Im Raum Innsbruck und in Kufstein sollen zwei Container-Camps errichtet werden, wo Menschen halb-provisorisch (bis zum ersten Interview) untergebracht werden, ohne  Rückzugs- oder Ruhemöglichkeiten. Die Tiroler Landesregierung orientiert sich am Vorbild der Container-Siedlungen in anderen Bundesländern, in denen Menschen schon über einem Jahr in diesen schlecht beheizbaren, menschenunwürdigen Unterbringungen hausen müssen.
Im aktuellen Provisorium in Kufstein gibt es keine Küchen, keine Waschmaschinen und die Betten befinden sich alle im selben Raum. Mit wöchentlich 60.- Euro müssen sich die Bewohner selbst verpflegen – für warme Kleidung und anständige Mahlzeiten reicht das nicht aus.

Statements der Betroffenen

Einer der Menschen, die im Zeltlager waren, sagt:

Ich komme aus Palestina. Ich habe in Syrien 10 Jahre lang im Krieg gelebt und unter ihm gelitten. Ich habe mich entschieden nach Europa zu flüchten, wo – wie ich dachte – Humanität, Gleichheit und Menschenrechte gelten. Nach der Reise des Todes habe endlich Österreich erreicht, in dem Wissen, dass ich hier nicht bleiben werde – glaub mir. Die Polizei hat uns ein „nettes Willkommen“ bereitet, als sie uns eine Stunde im Regen und Matsch stehen lassen haben. Dann haben sie meine Fingerabdrücke gegen meinen Willen genommen und mich zum Flüchtlingsheim Frankenburg gebracht, wo ich dreieinhalb Monate blieb. Ich konnte nicht weiter, weil sie mich als staatenlos registriert haben, weil sie Palästina nicht als Staat anerkennen. Es war eine lange, schwierige Zeit dort, ohne Privatsphäre und Hygiene. Und nach all dem hat das BBU entschieden uns in die Zelte mitten im nirgendwo in den Bergen in Absam zu bringen. Ohne Essen, Trinken oder irgendeine Hilfe. Einer meiner Kollegen hat den Angestellten des BBU, der uns begrüßt hat, nach der UNICEF Telefonnummer gefragt, um sich über diese Behandlung und die Ungerechtigkeit zu beschweren. Was er am nächsten Morgen herausfand, war, dass die Nummer, die er bekommen hatte, die vom Tierschutzverein war. Kannst du dir vorstellen, dass so eine Person beim BBU angestellt ist? Einer Organisation, die für uns verantwortlich ist. Die gute Seite dieser Tragödie ist, dass wir Aktivist:innen kontaktiert haben, die direkt gekommen sind, Essen und Trinken gebracht haben und dafür gesorgt haben, dass unsere Stimme von den Medien gehört wurde. Wir wurden dann wegen ihrer Bemühungen in eine andere Einrichtung in Kufstein gebracht, aber unser Problem ist noch nicht vorbei. Wir leiden immer noch und hoffen, dass ihr auf unserer Seite steht in unserer Notlage. Am Ende sind wir auch Menschen, und wir glauben weiter an eure Menschlichkeit.

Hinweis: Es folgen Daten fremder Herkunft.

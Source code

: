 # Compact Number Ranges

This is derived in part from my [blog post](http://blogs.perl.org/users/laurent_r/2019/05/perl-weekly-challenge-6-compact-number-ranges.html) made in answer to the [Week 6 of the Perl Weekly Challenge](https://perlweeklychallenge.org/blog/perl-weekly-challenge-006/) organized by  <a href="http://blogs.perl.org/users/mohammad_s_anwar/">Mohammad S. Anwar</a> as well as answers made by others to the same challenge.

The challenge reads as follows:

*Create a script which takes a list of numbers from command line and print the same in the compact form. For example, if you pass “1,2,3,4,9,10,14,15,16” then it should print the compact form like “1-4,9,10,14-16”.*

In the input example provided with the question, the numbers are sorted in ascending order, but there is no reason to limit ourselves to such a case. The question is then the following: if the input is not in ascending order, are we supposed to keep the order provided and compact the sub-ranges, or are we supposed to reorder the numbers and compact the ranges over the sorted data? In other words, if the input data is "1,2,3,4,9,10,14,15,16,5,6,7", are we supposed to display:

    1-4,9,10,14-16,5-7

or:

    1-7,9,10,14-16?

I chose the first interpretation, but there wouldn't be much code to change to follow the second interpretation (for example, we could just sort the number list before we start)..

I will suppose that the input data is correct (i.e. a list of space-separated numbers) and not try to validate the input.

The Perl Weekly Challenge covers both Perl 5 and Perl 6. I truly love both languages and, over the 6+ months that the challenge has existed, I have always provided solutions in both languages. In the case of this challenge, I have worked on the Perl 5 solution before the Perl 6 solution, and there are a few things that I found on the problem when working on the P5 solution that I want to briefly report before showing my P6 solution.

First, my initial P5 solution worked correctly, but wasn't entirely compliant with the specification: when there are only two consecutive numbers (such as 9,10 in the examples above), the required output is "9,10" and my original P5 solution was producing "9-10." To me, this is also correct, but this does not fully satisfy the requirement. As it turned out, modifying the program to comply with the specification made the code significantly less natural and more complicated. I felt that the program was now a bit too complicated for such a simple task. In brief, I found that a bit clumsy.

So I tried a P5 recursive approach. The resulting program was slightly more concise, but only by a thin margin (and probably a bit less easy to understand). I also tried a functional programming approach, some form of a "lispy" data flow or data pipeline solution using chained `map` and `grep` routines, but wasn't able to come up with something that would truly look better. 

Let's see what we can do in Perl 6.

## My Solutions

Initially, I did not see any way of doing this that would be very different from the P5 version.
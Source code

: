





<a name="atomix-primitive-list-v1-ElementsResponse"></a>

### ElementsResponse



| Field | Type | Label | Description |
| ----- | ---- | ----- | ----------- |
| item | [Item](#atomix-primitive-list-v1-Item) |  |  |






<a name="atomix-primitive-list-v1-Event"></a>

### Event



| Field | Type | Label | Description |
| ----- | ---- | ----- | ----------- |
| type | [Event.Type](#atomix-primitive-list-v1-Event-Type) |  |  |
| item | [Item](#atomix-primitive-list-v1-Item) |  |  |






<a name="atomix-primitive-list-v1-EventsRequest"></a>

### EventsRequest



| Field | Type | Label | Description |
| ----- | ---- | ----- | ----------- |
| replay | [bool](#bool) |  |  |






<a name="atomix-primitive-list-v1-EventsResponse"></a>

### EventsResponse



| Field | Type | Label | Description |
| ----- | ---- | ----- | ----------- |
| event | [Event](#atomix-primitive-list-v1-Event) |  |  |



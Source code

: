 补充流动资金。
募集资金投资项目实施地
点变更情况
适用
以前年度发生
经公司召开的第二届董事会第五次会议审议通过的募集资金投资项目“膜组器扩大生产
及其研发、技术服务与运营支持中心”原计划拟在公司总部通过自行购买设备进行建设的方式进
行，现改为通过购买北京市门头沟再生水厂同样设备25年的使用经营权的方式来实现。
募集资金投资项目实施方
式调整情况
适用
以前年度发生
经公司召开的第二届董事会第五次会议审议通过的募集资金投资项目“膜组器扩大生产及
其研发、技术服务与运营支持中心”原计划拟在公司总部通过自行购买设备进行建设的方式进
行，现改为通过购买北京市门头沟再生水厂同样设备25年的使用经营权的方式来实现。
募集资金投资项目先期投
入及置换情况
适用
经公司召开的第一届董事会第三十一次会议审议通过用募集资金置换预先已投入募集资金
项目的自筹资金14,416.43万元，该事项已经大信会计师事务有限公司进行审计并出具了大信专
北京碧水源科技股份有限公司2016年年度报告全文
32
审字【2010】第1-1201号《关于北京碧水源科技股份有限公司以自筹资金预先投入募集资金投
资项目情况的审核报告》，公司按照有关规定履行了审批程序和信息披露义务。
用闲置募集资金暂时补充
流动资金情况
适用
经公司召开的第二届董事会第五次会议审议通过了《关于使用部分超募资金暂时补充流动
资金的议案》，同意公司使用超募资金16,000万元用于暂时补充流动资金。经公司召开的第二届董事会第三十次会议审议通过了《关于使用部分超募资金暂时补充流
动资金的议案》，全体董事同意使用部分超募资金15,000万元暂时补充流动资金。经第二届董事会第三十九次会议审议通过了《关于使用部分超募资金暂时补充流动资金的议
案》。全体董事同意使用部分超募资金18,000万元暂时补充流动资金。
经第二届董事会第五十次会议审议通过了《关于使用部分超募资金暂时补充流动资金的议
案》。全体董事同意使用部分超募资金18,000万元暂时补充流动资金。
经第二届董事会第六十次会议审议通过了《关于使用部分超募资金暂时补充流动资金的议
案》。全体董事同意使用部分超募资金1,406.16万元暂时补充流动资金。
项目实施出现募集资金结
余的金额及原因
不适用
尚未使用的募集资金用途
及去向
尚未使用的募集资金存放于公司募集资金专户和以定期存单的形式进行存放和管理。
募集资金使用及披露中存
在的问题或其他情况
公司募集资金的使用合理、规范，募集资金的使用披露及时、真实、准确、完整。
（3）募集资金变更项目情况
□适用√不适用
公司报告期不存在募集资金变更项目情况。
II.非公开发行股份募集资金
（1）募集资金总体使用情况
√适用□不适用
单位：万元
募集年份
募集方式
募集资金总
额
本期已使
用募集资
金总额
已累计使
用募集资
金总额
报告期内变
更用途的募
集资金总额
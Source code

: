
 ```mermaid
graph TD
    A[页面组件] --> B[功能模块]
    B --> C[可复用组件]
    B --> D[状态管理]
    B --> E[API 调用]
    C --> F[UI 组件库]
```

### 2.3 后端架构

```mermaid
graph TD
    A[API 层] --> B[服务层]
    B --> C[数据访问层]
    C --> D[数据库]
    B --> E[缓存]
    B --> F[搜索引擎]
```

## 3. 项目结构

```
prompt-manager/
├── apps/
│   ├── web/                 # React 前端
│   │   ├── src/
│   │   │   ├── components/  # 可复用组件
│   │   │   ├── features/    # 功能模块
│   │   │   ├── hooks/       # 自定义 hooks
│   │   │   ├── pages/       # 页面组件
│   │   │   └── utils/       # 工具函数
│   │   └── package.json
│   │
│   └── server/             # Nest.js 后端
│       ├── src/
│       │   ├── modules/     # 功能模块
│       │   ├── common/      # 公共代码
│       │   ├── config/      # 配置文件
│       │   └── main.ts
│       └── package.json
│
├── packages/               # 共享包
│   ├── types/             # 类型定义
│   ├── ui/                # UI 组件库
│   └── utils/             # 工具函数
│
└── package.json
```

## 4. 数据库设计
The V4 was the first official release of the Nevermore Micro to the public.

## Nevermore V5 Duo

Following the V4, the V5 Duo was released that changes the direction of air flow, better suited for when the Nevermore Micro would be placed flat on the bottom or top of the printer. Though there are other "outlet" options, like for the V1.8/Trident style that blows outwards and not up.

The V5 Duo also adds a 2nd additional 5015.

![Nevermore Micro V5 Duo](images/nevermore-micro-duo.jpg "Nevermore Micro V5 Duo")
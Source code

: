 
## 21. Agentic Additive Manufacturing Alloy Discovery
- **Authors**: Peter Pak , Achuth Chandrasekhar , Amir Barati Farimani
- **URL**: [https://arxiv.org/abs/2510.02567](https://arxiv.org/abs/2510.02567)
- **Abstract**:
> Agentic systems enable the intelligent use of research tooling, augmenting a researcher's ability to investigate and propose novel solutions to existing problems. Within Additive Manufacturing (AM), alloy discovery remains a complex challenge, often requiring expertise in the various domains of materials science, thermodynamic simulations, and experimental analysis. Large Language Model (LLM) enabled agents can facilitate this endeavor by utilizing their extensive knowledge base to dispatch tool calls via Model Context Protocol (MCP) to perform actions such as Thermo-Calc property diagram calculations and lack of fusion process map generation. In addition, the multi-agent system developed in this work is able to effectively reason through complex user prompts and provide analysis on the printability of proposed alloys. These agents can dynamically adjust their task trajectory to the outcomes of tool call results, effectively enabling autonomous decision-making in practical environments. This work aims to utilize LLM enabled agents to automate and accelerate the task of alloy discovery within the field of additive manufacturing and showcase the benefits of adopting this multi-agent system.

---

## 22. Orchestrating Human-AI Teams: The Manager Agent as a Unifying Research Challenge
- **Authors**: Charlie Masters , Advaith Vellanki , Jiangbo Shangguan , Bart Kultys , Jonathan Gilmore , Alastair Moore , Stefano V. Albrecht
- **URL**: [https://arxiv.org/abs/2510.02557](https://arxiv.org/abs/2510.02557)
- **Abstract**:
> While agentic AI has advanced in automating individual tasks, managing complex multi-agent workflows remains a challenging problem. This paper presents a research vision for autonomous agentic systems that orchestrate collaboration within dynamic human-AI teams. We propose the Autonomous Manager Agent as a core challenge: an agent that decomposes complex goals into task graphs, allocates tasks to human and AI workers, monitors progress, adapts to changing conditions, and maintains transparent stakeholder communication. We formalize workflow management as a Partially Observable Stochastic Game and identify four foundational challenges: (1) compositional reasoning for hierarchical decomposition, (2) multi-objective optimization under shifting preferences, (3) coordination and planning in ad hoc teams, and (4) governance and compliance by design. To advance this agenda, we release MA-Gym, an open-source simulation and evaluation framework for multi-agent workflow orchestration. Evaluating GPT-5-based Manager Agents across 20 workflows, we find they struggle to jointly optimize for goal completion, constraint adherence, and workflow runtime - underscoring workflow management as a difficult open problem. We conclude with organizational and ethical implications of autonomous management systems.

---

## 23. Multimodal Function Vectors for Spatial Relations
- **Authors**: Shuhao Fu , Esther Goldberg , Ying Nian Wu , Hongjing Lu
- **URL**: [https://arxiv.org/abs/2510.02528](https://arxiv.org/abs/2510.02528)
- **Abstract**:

Ein weiterer Mensch, der im Zeltlager im Absam war, berichtet:
Wir mussten unser Heimatland aufgrund des Krieges verlassen und waren auf der Suche nach einem sicheren Ort, nach Freiheit und Humanität. Vor fünf Monaten erreichten wir Österreich und seitdem werden wir von Ort zu Ort gebracht. Der letzte Ort an dem wir für einige Monate gelebt haben war Frankenburg. Als es dann soweit war, dass wir von dort woanders hin gebracht werden sollten, dachten wir, dass wir endlich aus den Lagerhallen herauskommen und in richtigen Häusern leben können. Alles geschah innerhalb von zwei Stunden. Die BBU sagte uns, dass wir nach Innsbruck fahren würden. Doch das war nicht die Wahrheit. Stattdessen wurden wir überrascht von einem Lager aus Zelten inmitten eines dunklen und kalten Waldes. Keine Menschen weit und breit, nicht einmal Toiletten oder Duschen hatte dieser Ort. Es hat sie – die Polizei, die uns dorthin brachte und die BBU – nicht interessiert, dass wir wie Tiere leben sollten. Erst als unsere Freund*innen kamen und unsere miserable Situation gefilmt haben, hat die Öffentlichkeit davon erfahren. Die Zelte wurden schnell abgebaut und wir wurden transferiert. Doch auch dieser Ort war kaum besser. Nun sitzen wir erneut in einer grossen Lagerhalle ohne zu wissen, wann wir endlich ein richtiges Zuhause bekommen und dieses lange Leiden ein Ende nimmt. Niemand interessiert sich für uns. Wir fragen uns: Wenn wir doch genau so Menschen sind wie ihr, warum werden wir dann nicht gleich behandelt?